Le ragioni addotte dal professor Veronesi a sostegno della realizzazione del Cerba e a supporto delle richieste dei curatori fallimentari di modificare radicalmente gli accordi tra Comune e la società immobiliare, travolta dal fallimento Ligresti, sono deboli, anzi debolissime. La richiesta realizzazione di un centro commerciale, non previsto in origine, si basa sulla necessità per gli addetti i dipendenti del Cerba e per i famigliari dei degenti di poter fare le loro compere con facilità.

editoriale_23Sono previsti 4.000 addetti e poche centinaia di visitatori, un bacino di utenza certamente non sufficiente a garantire il pareggio economico di un centro commerciale di media grandezza, salvo che non si preveda che il bacino di utenza sia molto più ampio e dunque interessi un’area molto ma molto più vasta del solo Cerba: è ciò cui guardano gli operatori coinvolti nello sviluppo di quelle aree e le banche che hanno i beni in garanzia. Lo stesso dicasi per la parte cosiddetta ricettiva, ancora nebulosa e non riferita esplicitamente alle necessità del Cerba.
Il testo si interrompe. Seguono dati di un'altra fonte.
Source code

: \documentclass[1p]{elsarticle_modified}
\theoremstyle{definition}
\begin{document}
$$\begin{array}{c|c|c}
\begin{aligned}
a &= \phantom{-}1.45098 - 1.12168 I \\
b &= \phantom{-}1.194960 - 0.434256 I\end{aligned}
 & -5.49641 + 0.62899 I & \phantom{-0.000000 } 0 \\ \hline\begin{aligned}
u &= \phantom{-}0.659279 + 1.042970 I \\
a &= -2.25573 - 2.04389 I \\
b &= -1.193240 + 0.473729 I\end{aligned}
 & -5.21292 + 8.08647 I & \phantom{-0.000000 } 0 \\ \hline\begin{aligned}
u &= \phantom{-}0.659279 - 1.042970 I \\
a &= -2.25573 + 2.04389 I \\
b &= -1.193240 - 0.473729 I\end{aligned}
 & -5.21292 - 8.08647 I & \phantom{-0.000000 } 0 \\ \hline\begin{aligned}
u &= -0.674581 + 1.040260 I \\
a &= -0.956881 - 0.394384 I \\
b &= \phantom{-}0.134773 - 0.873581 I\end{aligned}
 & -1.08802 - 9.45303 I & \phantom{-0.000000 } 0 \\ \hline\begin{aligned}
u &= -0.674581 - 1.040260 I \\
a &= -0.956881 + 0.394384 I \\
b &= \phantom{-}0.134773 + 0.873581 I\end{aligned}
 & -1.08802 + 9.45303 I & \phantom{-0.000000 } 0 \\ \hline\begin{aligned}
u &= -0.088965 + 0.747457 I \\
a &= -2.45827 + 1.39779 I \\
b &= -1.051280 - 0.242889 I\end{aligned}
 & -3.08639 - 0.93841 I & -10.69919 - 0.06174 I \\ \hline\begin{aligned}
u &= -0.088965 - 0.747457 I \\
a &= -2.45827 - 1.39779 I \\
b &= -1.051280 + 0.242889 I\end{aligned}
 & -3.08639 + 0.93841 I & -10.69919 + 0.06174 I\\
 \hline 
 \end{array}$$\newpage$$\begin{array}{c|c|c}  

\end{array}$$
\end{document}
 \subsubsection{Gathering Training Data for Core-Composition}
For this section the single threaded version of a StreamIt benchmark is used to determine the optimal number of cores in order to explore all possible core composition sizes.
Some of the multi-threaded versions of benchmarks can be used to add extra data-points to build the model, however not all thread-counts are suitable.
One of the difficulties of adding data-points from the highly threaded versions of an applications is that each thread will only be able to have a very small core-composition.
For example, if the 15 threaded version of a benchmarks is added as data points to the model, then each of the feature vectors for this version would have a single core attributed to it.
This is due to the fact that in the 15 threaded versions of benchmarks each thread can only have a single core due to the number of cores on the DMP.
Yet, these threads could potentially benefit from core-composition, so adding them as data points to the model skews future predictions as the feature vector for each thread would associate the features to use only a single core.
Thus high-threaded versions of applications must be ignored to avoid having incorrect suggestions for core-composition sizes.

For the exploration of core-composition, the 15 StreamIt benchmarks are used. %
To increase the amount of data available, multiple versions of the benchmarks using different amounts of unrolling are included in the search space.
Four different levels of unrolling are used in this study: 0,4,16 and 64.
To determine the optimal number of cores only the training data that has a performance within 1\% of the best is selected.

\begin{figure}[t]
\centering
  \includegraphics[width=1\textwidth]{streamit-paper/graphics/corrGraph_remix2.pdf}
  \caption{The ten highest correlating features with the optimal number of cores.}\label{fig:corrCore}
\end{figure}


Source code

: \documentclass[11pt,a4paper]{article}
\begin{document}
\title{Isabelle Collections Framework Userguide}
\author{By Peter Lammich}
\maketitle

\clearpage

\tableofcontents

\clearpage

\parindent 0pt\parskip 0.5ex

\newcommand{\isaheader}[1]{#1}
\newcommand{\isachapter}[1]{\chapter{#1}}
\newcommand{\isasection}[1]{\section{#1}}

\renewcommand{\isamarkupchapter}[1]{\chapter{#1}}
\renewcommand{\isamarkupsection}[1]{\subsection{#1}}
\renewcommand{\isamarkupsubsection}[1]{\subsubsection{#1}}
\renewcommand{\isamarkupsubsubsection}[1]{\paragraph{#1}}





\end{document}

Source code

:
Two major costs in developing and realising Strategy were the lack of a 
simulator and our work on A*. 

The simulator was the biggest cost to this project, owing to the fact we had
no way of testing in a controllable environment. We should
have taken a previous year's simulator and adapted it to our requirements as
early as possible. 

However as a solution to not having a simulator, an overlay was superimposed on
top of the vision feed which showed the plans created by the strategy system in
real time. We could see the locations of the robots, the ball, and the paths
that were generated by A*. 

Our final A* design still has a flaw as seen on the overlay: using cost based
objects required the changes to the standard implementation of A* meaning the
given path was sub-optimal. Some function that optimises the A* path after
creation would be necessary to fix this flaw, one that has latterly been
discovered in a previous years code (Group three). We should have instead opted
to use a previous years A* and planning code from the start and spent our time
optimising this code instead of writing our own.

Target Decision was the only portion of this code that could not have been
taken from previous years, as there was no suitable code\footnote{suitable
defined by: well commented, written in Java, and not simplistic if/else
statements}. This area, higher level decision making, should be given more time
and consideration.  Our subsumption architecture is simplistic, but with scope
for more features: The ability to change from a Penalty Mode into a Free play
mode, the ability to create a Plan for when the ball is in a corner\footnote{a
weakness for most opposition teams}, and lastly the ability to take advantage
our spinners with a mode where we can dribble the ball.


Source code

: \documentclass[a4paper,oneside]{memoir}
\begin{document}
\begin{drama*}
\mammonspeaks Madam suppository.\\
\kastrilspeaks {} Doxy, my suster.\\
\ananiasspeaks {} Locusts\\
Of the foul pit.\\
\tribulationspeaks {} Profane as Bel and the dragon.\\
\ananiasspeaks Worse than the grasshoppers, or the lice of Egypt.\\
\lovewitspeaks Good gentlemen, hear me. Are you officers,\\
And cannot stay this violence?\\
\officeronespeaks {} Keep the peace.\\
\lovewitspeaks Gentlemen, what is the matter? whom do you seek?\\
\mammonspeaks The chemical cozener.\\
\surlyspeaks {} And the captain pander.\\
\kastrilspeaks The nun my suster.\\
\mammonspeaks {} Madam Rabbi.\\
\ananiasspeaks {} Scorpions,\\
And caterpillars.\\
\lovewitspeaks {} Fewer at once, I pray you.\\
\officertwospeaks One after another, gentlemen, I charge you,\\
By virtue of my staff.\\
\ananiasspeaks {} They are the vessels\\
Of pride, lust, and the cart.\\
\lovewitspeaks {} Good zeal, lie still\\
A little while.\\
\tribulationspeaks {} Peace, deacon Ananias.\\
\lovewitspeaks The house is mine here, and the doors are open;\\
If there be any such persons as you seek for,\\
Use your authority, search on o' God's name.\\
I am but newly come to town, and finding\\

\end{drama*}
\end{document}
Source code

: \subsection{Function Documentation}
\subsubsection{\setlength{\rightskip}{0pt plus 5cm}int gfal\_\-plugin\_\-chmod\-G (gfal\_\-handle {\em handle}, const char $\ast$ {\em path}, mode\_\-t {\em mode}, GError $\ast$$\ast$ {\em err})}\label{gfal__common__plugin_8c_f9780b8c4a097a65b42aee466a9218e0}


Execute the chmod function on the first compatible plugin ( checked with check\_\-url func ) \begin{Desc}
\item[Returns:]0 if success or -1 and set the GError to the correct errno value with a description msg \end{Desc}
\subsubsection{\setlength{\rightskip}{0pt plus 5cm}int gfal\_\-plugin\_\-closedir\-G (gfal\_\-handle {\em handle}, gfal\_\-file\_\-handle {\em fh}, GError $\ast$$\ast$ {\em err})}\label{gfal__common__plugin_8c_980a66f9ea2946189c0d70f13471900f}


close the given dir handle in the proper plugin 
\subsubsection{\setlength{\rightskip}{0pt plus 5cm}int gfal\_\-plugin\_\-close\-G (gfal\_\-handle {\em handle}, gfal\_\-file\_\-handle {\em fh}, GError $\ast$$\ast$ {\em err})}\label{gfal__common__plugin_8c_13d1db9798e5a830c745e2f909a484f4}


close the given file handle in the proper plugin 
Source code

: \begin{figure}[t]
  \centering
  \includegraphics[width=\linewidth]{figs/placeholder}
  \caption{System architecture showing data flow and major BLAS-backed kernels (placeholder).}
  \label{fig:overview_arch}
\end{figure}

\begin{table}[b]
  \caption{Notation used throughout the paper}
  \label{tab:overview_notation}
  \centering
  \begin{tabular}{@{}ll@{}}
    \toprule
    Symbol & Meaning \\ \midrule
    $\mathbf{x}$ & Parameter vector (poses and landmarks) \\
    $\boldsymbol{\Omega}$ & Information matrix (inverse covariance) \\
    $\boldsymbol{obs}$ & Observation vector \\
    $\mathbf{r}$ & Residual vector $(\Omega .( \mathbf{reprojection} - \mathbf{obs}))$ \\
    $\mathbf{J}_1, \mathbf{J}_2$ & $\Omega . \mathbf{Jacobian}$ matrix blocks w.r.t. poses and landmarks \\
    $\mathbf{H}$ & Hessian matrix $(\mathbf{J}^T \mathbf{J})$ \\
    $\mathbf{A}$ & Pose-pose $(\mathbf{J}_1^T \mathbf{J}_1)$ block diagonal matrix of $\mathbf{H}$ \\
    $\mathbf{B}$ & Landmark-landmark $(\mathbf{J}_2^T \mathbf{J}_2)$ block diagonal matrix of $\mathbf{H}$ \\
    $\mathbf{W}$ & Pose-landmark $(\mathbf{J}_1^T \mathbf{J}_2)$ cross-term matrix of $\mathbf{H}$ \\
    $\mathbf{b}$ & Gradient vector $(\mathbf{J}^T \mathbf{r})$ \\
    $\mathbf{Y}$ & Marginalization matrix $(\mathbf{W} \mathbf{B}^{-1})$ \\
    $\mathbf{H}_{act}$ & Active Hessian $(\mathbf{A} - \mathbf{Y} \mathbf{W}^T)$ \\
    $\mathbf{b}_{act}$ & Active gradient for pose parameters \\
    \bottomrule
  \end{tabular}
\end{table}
Il tono risentito del professor Veronesi lascia anch’esso perplessi: ritiene che vi sia da parte degli amministratori locali e dell’opinione pubblica una sorta di ostilità preconcetta: ha ragione, se non un’ostilità quantomeno una perplessità c’è. Veronesi, avendo anche fatto il ministro e avendo alle spalle molta politica e frequentato le commissioni governative – ho persino io lavorato con lui per il Ministero dell’ambiente – è uomo troppo navigato per non sapere che le decisioni dei pubblici amministratori rispondono anche, se non aimè soprattutto, all’opinione pubblica e ai suoi umori e al comune sentire.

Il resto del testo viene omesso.